In such situations, a data-driven black-box nonlinear system provides a reasonable approximation of nonlinear systems. These approaches create models based on measured input and output data of the process and require little, no physical, or formal information. From literature, it has been observed that black-box models such as neural networks and fuzzy logic-based models are widely used to build models of the manufacturing process from measured input/output data [2, 11, 13]. These approaches perform better rather than statistical models [14] and mathematical equations. However, artificial neural networks and fuzzy logic have limitations. The main difficulty of neural network models can work with numerical information or data-driven and big data. Consequently, the neural network cannot model from a knowledge base data from human respective engineering knowledge, and the neural network has the main challenge with small data. In fuzzy logic, difficulties are about constructing the shape of the membership function and fuzzy rules, which are determined using trial and error by the operator. The problem is essential when fuzzy logic is applied to a complex system [15].

A well-established analysis and control of complex nonlinear systems is the local model network. It means that in order to cover the entire work area, the manipulated variable is determined by interpolation from the individual, locally valid manipulated variables. These models interpolate between different local models [15]. Another well-known model architecture is Takagi–Sugeno fuzzy model [16]. The combination of local models and Takagi–Sugeno fuzzy models represents an advantage because the fuzzy system can interpret the local model parameters separately, and the boundary between neighboring in local fuzzy system is soft [12, 17, 18].

The present work aims to model the nonlinear dynamic multi-variable SPR process based on Takagi–Sugeno fuzzy models with potential functions.
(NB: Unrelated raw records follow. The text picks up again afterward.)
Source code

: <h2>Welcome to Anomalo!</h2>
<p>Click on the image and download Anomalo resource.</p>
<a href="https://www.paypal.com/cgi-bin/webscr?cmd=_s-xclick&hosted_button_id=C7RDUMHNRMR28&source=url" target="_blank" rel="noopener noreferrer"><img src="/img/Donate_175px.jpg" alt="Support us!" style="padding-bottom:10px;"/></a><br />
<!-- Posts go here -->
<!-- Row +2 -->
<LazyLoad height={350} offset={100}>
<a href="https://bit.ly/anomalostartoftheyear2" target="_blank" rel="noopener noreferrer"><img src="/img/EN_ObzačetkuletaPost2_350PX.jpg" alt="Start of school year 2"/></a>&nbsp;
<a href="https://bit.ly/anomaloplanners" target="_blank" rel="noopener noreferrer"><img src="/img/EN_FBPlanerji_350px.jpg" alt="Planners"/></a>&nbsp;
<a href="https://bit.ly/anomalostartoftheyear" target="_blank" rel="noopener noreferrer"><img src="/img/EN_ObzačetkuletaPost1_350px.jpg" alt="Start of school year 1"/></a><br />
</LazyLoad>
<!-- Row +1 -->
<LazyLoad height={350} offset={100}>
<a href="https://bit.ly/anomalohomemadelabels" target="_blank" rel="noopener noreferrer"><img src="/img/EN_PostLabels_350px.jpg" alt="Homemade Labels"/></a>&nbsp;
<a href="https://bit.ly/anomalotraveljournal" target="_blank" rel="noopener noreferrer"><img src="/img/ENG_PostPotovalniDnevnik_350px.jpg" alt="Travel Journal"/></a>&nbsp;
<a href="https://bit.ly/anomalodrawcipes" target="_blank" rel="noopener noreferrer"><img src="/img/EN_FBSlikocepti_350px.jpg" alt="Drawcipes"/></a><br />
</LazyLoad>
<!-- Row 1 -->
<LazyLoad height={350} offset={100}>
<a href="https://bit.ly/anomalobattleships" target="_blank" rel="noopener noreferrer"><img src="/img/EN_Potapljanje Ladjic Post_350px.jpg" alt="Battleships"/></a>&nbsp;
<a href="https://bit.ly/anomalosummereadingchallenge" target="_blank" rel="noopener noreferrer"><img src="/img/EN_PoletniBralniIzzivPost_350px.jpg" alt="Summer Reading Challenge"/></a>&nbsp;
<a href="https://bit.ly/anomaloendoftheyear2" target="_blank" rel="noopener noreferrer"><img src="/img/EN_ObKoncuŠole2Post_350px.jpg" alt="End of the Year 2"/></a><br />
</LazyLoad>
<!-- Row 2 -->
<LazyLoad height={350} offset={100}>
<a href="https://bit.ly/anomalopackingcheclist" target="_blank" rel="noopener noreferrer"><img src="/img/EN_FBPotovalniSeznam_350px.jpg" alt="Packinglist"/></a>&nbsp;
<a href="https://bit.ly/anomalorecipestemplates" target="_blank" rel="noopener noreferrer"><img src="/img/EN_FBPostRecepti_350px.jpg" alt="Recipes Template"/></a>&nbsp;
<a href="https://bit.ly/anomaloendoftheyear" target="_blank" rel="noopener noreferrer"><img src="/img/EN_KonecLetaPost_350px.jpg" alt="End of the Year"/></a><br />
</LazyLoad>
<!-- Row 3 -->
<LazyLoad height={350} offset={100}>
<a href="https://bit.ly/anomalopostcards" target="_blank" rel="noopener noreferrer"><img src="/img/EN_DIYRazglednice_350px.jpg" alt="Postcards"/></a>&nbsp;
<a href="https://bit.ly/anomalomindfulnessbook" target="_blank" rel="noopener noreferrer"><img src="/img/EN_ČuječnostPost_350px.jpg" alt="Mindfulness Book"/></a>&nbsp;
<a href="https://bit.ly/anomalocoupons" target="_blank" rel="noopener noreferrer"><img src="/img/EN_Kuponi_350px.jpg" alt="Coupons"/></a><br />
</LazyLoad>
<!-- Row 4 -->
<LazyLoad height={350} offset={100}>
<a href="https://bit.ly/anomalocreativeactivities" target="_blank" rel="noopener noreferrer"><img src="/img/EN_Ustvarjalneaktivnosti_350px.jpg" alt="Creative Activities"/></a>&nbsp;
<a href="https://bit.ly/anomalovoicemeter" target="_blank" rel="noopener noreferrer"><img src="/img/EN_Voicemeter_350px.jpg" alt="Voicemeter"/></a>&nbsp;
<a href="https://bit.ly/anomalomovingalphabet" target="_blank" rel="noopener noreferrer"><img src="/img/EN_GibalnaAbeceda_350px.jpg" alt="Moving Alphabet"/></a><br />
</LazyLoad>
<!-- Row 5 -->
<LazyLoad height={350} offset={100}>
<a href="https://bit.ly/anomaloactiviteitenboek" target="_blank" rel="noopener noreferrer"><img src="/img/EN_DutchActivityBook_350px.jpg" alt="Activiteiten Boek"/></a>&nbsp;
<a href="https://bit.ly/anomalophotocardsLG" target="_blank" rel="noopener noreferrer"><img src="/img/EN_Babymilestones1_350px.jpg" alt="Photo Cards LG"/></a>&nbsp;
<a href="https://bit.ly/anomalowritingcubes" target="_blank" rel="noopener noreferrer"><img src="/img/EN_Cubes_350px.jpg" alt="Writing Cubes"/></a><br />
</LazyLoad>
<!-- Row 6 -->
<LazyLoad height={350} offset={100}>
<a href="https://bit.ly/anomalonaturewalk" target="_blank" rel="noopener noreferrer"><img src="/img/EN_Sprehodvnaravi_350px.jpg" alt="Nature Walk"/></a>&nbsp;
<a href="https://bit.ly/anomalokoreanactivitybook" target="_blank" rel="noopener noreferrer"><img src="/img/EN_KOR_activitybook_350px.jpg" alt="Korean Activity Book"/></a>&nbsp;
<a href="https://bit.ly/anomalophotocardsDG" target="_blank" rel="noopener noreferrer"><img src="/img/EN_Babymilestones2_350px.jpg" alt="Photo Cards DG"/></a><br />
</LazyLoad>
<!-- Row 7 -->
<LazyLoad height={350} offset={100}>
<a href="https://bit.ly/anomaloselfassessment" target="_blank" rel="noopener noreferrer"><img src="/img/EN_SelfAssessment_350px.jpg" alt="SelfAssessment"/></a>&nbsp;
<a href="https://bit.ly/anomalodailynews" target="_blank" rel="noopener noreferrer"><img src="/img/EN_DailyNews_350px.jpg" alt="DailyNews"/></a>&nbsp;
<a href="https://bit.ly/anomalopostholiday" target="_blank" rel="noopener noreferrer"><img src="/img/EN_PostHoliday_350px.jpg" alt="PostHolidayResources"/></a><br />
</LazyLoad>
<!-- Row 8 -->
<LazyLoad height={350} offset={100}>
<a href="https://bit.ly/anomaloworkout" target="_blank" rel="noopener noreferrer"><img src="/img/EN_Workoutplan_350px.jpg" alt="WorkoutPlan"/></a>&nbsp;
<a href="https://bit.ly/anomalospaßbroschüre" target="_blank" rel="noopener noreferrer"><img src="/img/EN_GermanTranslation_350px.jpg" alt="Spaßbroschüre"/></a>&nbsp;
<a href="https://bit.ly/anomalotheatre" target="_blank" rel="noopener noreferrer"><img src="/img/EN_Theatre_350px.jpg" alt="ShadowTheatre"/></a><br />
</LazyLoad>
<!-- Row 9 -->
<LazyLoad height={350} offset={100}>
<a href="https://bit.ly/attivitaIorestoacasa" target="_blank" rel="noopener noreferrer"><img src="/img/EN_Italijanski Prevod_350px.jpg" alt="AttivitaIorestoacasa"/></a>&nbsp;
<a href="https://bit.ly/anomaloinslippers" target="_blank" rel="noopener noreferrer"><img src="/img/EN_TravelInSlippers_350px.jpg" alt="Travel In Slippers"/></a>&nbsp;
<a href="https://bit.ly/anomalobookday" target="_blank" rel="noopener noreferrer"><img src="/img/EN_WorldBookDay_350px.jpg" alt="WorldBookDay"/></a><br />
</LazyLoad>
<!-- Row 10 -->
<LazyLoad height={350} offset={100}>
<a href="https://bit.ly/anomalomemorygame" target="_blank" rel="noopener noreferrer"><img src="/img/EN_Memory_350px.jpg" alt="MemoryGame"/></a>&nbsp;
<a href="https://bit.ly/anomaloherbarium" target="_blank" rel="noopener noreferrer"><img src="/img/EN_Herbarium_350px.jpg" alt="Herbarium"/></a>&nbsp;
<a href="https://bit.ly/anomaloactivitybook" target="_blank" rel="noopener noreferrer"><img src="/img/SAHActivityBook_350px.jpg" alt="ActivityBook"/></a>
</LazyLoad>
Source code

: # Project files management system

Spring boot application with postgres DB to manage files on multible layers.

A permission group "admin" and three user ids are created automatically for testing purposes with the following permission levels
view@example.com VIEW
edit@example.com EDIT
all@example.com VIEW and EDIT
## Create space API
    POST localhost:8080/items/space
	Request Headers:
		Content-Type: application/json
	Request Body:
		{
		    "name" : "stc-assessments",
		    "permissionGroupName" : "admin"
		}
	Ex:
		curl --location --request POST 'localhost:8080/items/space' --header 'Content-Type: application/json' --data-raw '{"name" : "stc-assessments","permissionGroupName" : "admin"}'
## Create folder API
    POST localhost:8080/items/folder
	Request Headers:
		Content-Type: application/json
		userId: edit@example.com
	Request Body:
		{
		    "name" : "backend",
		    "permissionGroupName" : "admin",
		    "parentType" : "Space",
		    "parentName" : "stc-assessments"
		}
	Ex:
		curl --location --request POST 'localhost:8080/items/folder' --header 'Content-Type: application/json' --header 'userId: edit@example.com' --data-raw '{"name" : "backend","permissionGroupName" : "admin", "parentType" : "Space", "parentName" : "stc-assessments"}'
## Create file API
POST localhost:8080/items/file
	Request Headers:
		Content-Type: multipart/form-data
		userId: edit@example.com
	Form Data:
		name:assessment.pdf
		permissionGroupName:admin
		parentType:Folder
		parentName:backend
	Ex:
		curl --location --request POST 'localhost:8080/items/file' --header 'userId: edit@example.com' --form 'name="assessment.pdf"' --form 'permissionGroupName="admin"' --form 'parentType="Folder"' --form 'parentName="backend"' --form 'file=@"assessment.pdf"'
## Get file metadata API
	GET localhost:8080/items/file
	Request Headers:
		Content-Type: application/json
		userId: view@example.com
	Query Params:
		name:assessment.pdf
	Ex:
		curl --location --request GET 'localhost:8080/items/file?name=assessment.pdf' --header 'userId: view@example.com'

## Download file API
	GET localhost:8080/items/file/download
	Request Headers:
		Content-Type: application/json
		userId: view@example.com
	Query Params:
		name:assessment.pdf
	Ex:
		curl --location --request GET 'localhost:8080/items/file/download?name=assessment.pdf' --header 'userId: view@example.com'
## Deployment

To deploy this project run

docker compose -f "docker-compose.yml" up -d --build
The focus is on the targeted partitioning of the input variable range, which is caused by a standard evaluation of the range of validity and similarity of the local linear models.

3 Local fuzzy pattern modeling methodology

For complex technological processes in manufacturing engineering (e.g., welding, riveting, forming, coating), modeling nonlinear dynamic relationships with a more significant number of input and output variables is required. A decomposition can be done by the p-canonical parallel structure according to Fig.3. For each MISO path, a closed-form nonlinear parametric modeling approach can be traditionally chosen (e.g., regression) that describes the interrelationships of all input variables with one output variable each. For this purpose, all model parameters have to be estimated in such a way that an error measure between all model values and the given real measured values is minimized in the entire modeling domain. The disadvantage of such high-dimensional nonlinear model approaches are, for example. •The requirement of a sufficiently large amount of data for parameter estimation in the high-dimensional space (where the experimental determination of the real measured value is often time-consuming and costly) •The high sensitivity in numerical parameter estimation for the nonlinear approach, which is why often only low-order approaches are chosen. •The impossibility of selective model adaption, which is useful e.g., for local model qualification in a sensitive control design. The methodology of local modeling, which has been introduced for control engineering problems for quite long time [19,20,21,22], avoids these disadvantages. To do so, a set of local (preferably linear) models leads to a highly flexible nonlinear overall structure. For the application described it yields average mean error (ME) reductions of 23.8% for all outputs of data set (DB1) and 12.5% for data set (DB3) (see. Section 6). Especially for the local fuzzy models, the membership functions possess the importance of the validity of the local models and lead to continuous transitions between the local domains. In [29, 12] the decomposition into the submodels and the fuzzy description are described in more detail.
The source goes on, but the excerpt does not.